WHAT IS NEEDED. Each line from the one that contains "#### Ablation visualization" to the end of the material must be quoted exactly; include both end lines and nothing else.
━━━━━ SUPPLIED MATERIAL ━━━━━
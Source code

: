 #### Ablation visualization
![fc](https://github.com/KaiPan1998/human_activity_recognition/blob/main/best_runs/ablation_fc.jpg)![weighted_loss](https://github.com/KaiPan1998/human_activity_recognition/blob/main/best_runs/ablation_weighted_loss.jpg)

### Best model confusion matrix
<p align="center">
━━━━━
YOUR SOLUTION.
: #### Ablation visualization
![fc](https://github.com/KaiPan1998/human_activity_recognition/blob/main/best_runs/ablation_fc.jpg)![weighted_loss](https://github.com/KaiPan1998/human_activity_recognition/blob/main/best_runs/ablation_weighted_loss.jpg)

### Best model confusion matrix
<p align="center">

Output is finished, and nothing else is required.